The act gave legal authority for the recognised sovereign governments of Belgium, Czechoslovakia, the Netherlands, Norway and Poland – all countries then under German occupation – to raise, equip and maintain independent armed forces on British soil. A sixth country, France, was provided for by authorising the activity of the Free French forces under Charles de Gaulle. The forces would be fully independent, under their own operational command and military law, though in practice it was expected that the British high command would direct general strategy and control joint operations. The act would later be extended to cover Luxembourg, Greece and Yugoslavia.

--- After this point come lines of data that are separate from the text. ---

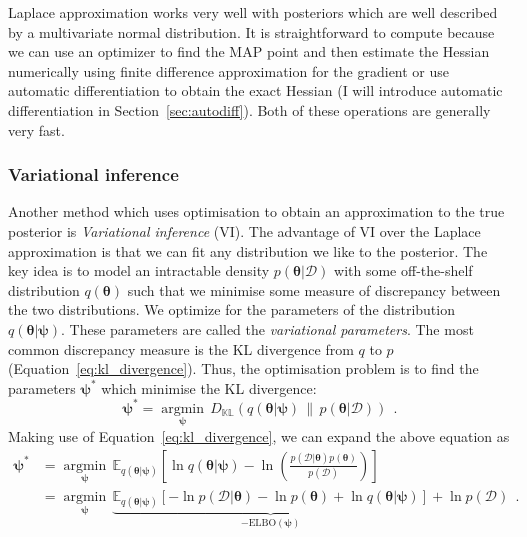 \documentclass[12pt,dvipsnames]{report}
\renewcommand{\vec}[1]{\boldsymbol{\mathbf{#1}}}
\newcommand{\hquad}{~~}
\begin{document}
Laplace approximation works very well with posteriors which are well described
by a multivariate normal distribution. It is straightforward to compute because
we can use an optimizer to find the MAP point and then estimate the Hessian
numerically using finite difference approximation for the gradient or use
automatic differentiation to obtain the exact Hessian (I will introduce automatic
differentiation in Section~\ref{sec:autodiff}). Both of these operations are generally 
very fast.

\subsubsection{Variational inference}
Another method which uses optimisation to obtain an approximation to the true
posterior is \emph{Variational inference} (VI). The advantage of VI over the
Laplace approximation is that we can fit any distribution we like to the
posterior. The key idea is to model an intractable density $p(\vec{\theta}
    \lvert\mathcal{D})$ with some off-the-shelf distribution $q(\vec{\theta})$ such
that we minimise some measure of discrepancy between the two distributions.
We optimize for the parameters of the distribution $q(\vec{\theta}|\vec{\psi})$. 
These parameters are 
called the \emph{variational parameters}. The most
common discrepancy measure is the KL divergence
from $q$ to $p$ (Equation~\ref{eq:kl_divergence}). 
Thus, the optimisation
problem is to find the parameters $\vec{\psi}^*$ which minimise the KL
divergence:
\begin{equation}
    \boldsymbol{\psi}^{*}=\underset{\boldsymbol{\psi}}{\operatorname{argmin}}\,D_{\mathbb{K} \mathbb{L}}(q(\boldsymbol{\theta} \lvert\boldsymbol{\psi})\, \|\, p(\boldsymbol{\theta} \lvert\mathcal{D}))
    \hquad.
    \label{eq:variational_inference}
\end{equation}
Making use of Equation~\ref{eq:kl_divergence}, we can expand the above equation as \citep{murphy_book_2022}
\begin{align}
    \vec{\psi}^* & =\underset{\vec{\psi}}{\operatorname{argmin}}\, \mathbb{E}_{q(\boldsymbol{\theta} \lvert\boldsymbol{\psi})}\left[\ln q(\boldsymbol{\theta} \lvert\boldsymbol{\psi})-\ln \left(\frac{p(\mathcal{D} \lvert\boldsymbol{\theta}) p(\boldsymbol{\theta})}{p(\mathcal{D})}\right)\right]                           \\
                 & =\underset{\vec{\psi}}{\operatorname{argmin}} \,\underbrace{\mathbb{E}_{q(\boldsymbol{\theta} \lvert\boldsymbol{\psi})}[-\ln p(\mathcal{D} \lvert\boldsymbol{\theta})-\ln p(\boldsymbol{\theta})+\ln q(\boldsymbol{\theta} \lvert\boldsymbol{\psi})]}_{-\mathrm{ELBO}(\boldsymbol{\psi})}+\ln p(\mathcal{D})
                 \hquad.
\end{align}
\end{document}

It allowed these nations to remain active and independent allies in the war, rather than simply providing manpower and moral support to the United Kingdom and the remainder of the British Empire.

After the act was passed, national units were quickly formed or reconstituted; by late October, the size of the Allied contingents serving with Home Forces were given as 18,000 Poles, 15,000 Norwegians and 3,000 Czechs, as well as around 3,000 Belgian, Dutch and French soldiers, as well as a large number of naval and air-force personnel.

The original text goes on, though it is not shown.